### DESCRIPTION OF THE TASK
From the entries below, copy every line holding the word "additional".
★ ★ ★ ★ ★ ★ ★
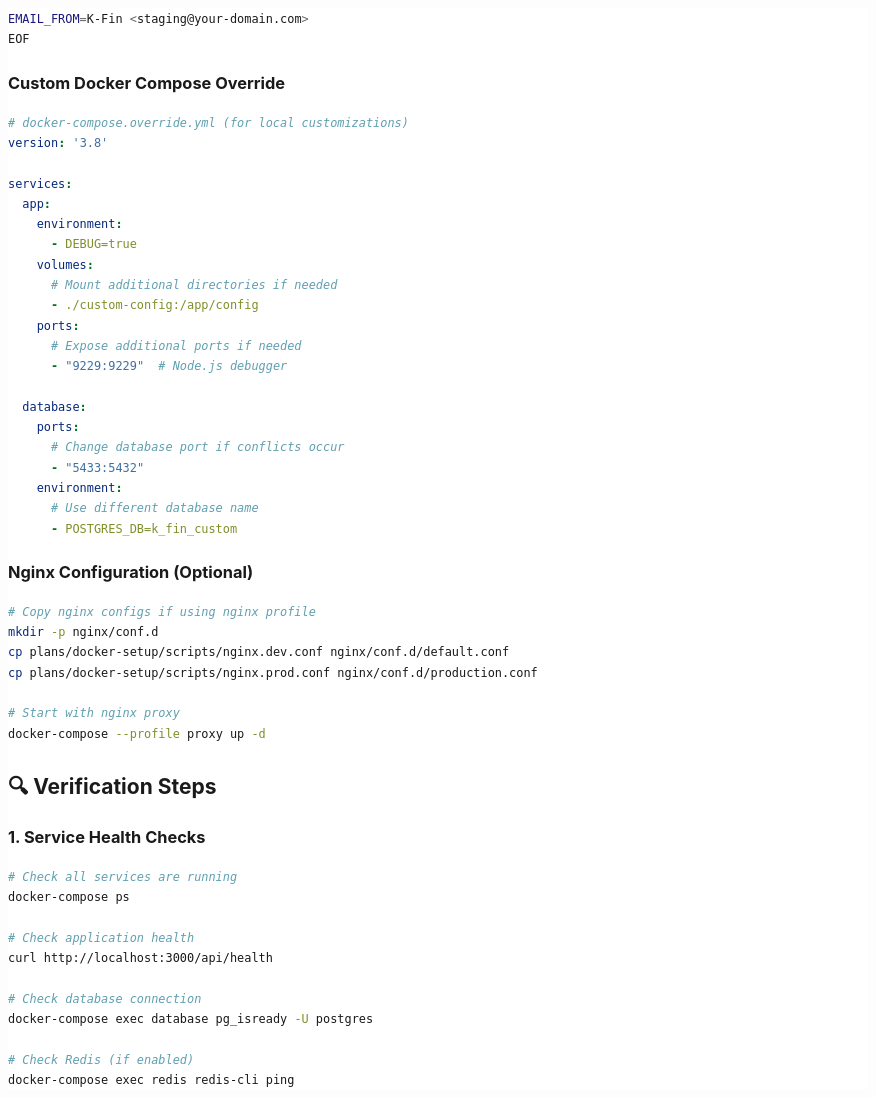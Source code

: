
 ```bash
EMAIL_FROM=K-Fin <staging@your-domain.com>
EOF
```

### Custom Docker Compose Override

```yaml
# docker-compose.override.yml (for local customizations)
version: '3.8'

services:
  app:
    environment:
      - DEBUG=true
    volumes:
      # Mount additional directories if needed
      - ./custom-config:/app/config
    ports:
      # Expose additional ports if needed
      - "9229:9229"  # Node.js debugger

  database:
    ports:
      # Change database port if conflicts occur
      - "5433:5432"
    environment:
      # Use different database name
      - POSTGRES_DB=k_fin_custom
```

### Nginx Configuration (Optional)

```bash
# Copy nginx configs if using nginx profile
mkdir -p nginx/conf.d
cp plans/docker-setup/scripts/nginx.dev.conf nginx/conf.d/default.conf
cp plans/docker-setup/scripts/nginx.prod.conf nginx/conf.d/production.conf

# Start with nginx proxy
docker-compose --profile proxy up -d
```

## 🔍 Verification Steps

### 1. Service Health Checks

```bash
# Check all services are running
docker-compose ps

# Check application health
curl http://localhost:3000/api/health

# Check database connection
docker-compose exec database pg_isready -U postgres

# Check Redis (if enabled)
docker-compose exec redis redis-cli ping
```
★ ★ ★ ★ ★ ★ ★
### YOUR SOLUTION
      # Mount additional directories if needed
      # Expose additional ports if needed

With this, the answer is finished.